Chapter 18 // Exercise 4Consider what happens if you give strdup(), findx(), and strcmp() an argument that is not a C-style string. Try it! First figure out how to get a char* that doesn't point to a zero-terminated array of characters and then use it (never do this in real - non-experimental - code; it can create havoc).
Try it with free-store allocated and stack-allocated "fake C-style strings." If the results looks reasonable, turn off debug mode. Redesign and re-implement those three functions so that they take another argument giving the maximum number of elements allowed in argument strings. Then test that with correct C-style strings and "bad" strings.
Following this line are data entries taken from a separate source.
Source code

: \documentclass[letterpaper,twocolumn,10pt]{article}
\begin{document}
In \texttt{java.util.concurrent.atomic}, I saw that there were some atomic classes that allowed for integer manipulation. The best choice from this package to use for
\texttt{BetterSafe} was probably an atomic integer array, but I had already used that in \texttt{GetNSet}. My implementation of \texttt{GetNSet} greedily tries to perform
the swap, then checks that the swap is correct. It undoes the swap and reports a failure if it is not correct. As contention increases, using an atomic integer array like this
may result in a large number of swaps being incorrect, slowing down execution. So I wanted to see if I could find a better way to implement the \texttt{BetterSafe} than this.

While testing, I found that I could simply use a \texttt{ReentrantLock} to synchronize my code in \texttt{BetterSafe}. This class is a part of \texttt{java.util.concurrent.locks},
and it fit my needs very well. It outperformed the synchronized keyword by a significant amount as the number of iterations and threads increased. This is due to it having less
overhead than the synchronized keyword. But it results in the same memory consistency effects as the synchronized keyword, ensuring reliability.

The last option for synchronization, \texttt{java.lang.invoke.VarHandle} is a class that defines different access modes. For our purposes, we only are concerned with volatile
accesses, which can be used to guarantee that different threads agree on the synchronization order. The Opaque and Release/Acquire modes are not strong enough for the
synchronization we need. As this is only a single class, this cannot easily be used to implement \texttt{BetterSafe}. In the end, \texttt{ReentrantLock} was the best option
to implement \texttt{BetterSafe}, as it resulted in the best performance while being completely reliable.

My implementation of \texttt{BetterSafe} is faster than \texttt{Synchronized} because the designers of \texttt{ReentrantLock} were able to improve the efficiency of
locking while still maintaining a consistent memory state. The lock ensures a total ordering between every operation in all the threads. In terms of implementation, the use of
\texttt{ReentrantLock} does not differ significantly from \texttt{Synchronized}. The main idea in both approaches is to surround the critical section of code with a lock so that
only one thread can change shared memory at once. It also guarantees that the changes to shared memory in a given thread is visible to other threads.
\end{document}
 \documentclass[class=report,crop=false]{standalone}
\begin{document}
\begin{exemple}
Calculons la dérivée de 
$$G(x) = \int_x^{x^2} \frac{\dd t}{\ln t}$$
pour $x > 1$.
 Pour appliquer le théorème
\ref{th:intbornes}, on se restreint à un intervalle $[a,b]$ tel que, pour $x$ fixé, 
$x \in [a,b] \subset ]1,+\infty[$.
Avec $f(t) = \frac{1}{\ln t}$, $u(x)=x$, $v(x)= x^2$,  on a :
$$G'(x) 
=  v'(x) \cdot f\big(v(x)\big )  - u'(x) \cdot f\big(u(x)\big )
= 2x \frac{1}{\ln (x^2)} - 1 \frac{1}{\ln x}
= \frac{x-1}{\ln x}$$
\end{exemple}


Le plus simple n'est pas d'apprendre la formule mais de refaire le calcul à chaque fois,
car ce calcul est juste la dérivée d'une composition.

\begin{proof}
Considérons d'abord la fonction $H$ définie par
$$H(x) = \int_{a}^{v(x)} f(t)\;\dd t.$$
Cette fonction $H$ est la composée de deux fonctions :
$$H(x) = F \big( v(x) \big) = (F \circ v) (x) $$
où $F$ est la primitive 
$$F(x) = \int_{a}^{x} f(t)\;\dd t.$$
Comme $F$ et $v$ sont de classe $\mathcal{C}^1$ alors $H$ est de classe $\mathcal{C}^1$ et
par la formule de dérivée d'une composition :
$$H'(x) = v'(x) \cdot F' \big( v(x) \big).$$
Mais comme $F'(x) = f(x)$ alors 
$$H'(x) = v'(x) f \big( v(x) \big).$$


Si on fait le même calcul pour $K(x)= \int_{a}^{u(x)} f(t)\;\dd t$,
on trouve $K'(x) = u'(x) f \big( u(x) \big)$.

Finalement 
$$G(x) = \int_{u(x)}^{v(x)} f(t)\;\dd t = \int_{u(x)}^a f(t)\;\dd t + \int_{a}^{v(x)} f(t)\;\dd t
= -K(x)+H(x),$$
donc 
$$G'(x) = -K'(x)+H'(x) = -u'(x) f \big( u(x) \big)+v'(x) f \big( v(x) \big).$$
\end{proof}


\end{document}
My 'fake' c-style string of 'windows' reported a length of 20 and as such printed garbage after printing windows. It also didn't find 'd' in windows; it returned 'ws'. FindX returned a c-style string so strcmp turned out to work but I think that was just a fluke. That was all just in debug mode. When I switched to release it all worked properly. Visual Studio; built by wizards.
Interestingly when I examined the disassembly of the release build, the initial fake string (which was reporting a size of 8) was still being given 20 spaces:
It then clears the eax register to 0 and continues assigning the rest of characters of the fake string and at esp+24 adds 'w' and 'o'. Then at esp+26 adds 's'.
The disassembly from the debug build is much more straightforward but uses more cycles:
One day, I hope I'm as smart as the people who build compilers because this is fascinating. But anyway, the exercise still needs completing.
Instead of relying on my custom function arrayLength() to supply the length, I added an argument to strcmp, strdup and findx to take in the length of the array.